Scramble: RT 13.5; 7.0 up. When I lived in Banff and started scrambling in the early 90's, I never thought I would have the privilege of ascending this beautiful peak. Over the years, routes on non-Kane summits have been popping up on the internet and access to beta has broadened the selection of objectives. Since the Rambler's trip report, many scramblers followed suit; we planned to do just the same! With a decent forecast, we headed to Banff and parked at Johnson Lake. We left by daybreak and made good time on the trail around the lake. When we reached the bridge at the back of the lake, we beelined in the light timber towards the ascent drainage not even 500 meters away. In the drainage, we simply followed the path of least resistance, mostly climber's left of the creek; travel was tedious in places but not all that unpleasant. Further up the drainage, when we came to the split, we started to ascend the steep burnt-timbered slopes to the alpine basin. Our objective was now in sight. The mild dreary weather with the odd stint of drizzle had been tolerable so far but we were expecting windy sunny conditions... As we climbed the rubble towards the upper mountain, we heard voices; we counted six hearty souls making their journey up this somewhat remote peak. We continued to the top and waited for them to arrive. We had to put on all our layers, the wind was driving the rain through our clothing. We took some pictures but the view was greatly reduced. We greeted the scramblers as they arrived, they were with the Calgary Scrambling and Mountaineering Club. After a short summit stay, we headed down together. A short distance after the split in the drainage, they stopped to take a break while Fab and I carried on. The descent wasn't that fast but we managed to reach the Johnson Lake Trail before dark and had to get our headlamps out for that last easy stretch. We were surprised to see the group at their car, they had returned on the opposite side of the lake and apparently shaved a bit of time. We said our goodbyes and drove off our separate ways. About 5 minutes into the drive the rain intensified to a downright downpour; puddles were forming on the highway and hydroplaning was becoming a concern. It was raining so hard the wipers could barely keep up and I mentioned we should maybe pull over... It's never over until the fat lady sings and you're safely parked in your driveway!!! following the drainage
Following the drainage for a while, easy but tedious at times.
typical terrain
Typical terrain.
boulders, rubble and deadfall
Boulders, rubble and some deadfall.
some good sections
Some sections are better!
skirting the side
Skirting the side 'cause we can't limbo that low.
at the split
At the split, this creek on the right hand side drains Mount Peechee.

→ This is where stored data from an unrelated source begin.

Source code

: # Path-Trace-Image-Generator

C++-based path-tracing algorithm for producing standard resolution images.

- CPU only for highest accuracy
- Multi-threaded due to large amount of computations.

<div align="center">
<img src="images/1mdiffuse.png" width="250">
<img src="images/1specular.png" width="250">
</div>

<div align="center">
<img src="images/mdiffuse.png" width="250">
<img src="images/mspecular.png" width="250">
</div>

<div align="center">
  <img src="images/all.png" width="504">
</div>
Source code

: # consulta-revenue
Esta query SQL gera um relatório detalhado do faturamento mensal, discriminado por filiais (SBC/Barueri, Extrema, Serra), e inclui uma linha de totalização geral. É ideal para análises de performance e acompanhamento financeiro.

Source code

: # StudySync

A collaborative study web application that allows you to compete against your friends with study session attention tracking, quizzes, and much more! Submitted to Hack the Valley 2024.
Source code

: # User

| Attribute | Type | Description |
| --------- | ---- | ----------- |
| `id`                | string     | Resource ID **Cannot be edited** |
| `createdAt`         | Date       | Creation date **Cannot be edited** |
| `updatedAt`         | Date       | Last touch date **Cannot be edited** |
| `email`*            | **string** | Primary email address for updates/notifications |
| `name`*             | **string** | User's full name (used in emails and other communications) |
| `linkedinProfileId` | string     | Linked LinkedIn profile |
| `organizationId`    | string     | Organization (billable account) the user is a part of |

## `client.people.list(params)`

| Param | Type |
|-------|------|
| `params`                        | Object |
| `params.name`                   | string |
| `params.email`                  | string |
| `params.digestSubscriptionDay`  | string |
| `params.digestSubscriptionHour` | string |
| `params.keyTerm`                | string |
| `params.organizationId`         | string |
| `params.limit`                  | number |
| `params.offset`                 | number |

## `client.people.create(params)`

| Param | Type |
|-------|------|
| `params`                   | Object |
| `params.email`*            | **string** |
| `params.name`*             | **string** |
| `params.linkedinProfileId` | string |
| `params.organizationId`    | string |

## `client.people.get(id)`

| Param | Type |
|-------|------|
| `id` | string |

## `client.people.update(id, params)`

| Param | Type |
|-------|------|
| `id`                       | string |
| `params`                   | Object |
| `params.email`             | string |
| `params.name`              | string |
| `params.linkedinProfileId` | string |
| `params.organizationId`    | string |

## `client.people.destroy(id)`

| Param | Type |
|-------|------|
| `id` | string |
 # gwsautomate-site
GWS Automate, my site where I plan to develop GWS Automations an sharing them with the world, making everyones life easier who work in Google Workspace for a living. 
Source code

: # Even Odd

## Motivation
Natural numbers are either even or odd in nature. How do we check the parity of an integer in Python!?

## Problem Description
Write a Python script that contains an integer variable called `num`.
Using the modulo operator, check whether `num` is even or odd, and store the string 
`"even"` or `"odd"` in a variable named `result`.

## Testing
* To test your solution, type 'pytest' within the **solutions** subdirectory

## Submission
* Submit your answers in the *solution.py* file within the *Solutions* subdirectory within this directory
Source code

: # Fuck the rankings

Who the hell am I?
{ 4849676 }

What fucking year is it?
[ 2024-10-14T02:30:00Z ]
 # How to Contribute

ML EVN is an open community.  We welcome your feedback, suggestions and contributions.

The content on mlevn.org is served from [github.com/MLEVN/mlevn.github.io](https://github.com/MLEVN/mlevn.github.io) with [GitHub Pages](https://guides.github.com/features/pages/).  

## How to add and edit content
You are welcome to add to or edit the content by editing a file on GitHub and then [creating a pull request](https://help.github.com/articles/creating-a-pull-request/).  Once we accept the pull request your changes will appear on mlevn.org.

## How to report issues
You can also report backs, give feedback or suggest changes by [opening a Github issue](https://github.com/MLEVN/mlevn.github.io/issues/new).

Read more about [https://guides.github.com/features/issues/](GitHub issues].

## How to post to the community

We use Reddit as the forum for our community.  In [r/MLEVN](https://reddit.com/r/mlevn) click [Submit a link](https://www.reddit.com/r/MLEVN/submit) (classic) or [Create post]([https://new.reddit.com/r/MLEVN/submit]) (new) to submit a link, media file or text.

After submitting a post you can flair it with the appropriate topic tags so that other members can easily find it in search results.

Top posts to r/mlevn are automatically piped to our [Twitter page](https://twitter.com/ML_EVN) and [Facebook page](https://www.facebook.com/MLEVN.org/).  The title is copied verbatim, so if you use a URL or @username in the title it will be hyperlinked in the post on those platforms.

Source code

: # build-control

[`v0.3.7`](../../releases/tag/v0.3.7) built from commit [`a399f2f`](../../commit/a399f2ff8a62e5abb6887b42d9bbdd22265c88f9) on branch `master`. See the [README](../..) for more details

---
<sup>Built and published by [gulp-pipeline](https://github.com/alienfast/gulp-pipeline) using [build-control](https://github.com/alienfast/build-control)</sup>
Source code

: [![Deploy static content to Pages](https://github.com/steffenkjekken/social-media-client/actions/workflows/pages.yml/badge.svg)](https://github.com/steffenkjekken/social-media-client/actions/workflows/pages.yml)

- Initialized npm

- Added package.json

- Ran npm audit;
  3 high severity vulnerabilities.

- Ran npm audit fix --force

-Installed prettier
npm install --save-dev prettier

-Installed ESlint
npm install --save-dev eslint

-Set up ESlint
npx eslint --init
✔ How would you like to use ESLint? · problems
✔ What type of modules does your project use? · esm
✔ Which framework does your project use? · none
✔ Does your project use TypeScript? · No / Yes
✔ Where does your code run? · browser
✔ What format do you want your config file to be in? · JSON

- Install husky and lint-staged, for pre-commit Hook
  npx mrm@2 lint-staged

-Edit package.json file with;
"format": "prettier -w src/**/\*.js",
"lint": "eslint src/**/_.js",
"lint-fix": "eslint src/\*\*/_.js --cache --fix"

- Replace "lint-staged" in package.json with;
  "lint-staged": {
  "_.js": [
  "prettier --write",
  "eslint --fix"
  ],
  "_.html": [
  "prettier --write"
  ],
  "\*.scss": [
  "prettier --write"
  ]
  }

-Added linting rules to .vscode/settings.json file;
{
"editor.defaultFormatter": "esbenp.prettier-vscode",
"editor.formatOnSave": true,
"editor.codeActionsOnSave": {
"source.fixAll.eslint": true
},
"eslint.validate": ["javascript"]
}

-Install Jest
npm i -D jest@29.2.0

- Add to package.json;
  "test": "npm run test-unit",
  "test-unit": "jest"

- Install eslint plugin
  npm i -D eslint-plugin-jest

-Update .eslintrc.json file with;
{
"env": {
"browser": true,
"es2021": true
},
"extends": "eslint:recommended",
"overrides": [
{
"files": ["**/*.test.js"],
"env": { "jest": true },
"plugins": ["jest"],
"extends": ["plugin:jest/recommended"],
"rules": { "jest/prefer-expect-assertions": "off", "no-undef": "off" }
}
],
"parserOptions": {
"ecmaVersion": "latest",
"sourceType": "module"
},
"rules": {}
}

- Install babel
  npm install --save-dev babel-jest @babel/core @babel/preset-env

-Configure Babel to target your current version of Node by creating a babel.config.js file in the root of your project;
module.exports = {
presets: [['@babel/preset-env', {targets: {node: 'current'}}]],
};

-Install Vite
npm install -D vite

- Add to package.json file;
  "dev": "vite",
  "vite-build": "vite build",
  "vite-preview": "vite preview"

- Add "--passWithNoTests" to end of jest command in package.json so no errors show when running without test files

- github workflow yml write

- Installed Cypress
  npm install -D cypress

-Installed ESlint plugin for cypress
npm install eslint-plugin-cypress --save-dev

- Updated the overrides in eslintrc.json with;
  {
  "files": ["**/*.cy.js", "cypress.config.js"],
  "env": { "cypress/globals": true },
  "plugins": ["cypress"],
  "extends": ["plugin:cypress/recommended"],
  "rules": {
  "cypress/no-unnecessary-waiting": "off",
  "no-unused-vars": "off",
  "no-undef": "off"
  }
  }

ascending burnt-timbered slopes
We head up the burnt-timbered slope climber's left.
objective in view
The objective comes into view.
it's drizzling
It's drizzling and the ceiling is closing in on the summit.
nearing our goal
Nearing the objective.
alpine cirque
Beautiful alpine cirque and Mount Peechee.
using the grassy terrain
Ascending on grassy terrain.
scree ramp
The scree ramp leads to the summit slopes.
last stretch
Last stretch.
good footing
Fresh snow provided good footing.
looking back
Looking back towards the Bow Valley.
banff is visible
Banff is clearly visible, even on this day.
can't see lake minnewanka
Lake Minnewanka, not so much....
reaching the top
Reaching the top in the driving rain.
a group joins us
A group of scramblers join us at the summit.
heading down
Heading down.
crazy to see people today
We rarely see people... On a day like today, way out here, it's crazy!
backtracking
Backtracking to the drainage.
head down and plod on
Head down and plod on!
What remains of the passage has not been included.